Aim of the task>
Below is a listing. Set down exactly the lines from the one containing "The project is about 600 lines of Scala." through the one containing "There are 9", both ends included, and leave out the rest.

· · · ·

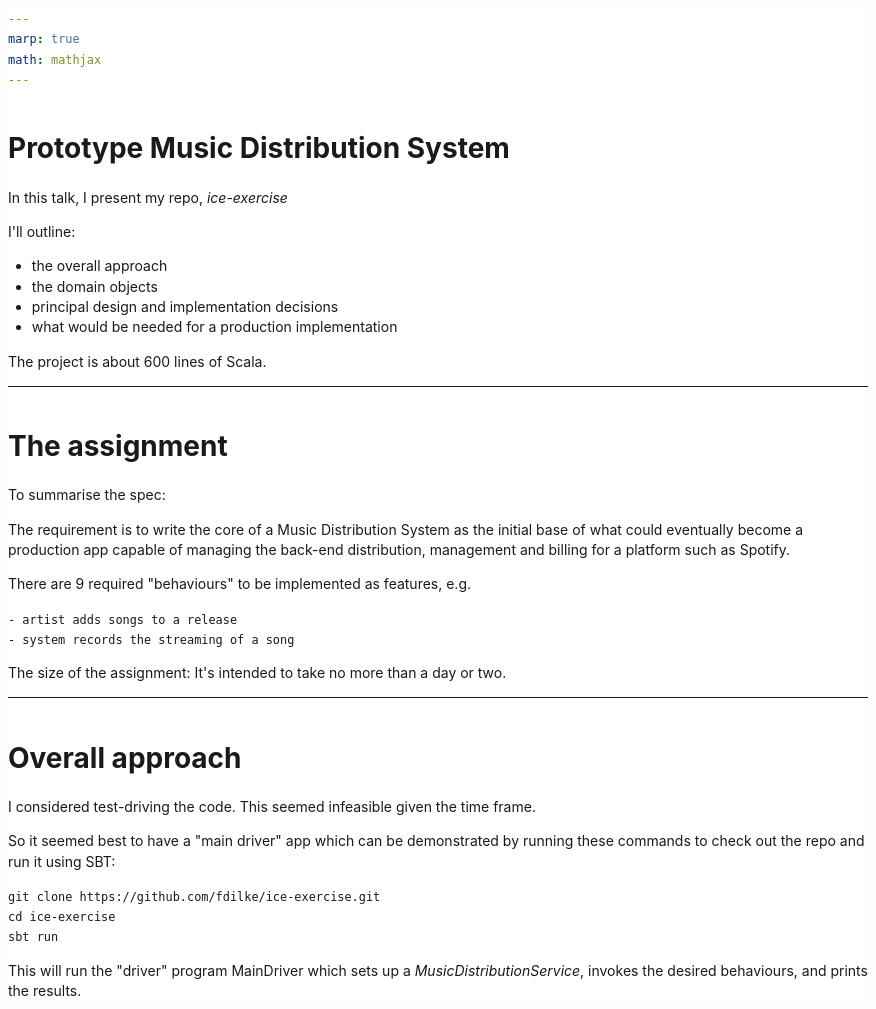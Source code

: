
 ```yaml
---
marp: true
math: mathjax
---
```


# Prototype Music Distribution System

In this talk, I present my repo, *ice-exercise*

I'll outline:

- the overall approach
- the domain objects
- principal design and implementation decisions
- what would be needed for a production implementation

The project is about 600 lines of Scala.

---

# The assignment

To summarise the spec:

The requirement is to write the core of a Music Distribution System
as the initial base of what could eventually become a
production app capable of managing the back-end distribution,
management and billing for a platform such as Spotify.

There are 9 required "behaviours" to be implemented as features, e.g.

    - artist adds songs to a release
    - system records the streaming of a song

The size of the assignment: It's intended to take no more than a day or two.

---

# Overall approach

I considered test-driving the code. This seemed infeasible given the time frame.

So it seemed best to have a "main driver" app which can be demonstrated by
running these commands to check out the repo and run it using SBT:

    git clone https://github.com/fdilke/ice-exercise.git
    cd ice-exercise
    sbt run

This will run the "driver" program MainDriver which sets up a
_MusicDistributionService_, invokes the desired behaviours, and prints the results.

· · · ·

Solution for this problem>
The project is about 600 lines of Scala.

---

# The assignment

To summarise the spec:

The requirement is to write the core of a Music Distribution System
as the initial base of what could eventually become a
production app capable of managing the back-end distribution,
management and billing for a platform such as Spotify.

There are 9 required "behaviours" to be implemented as features, e.g.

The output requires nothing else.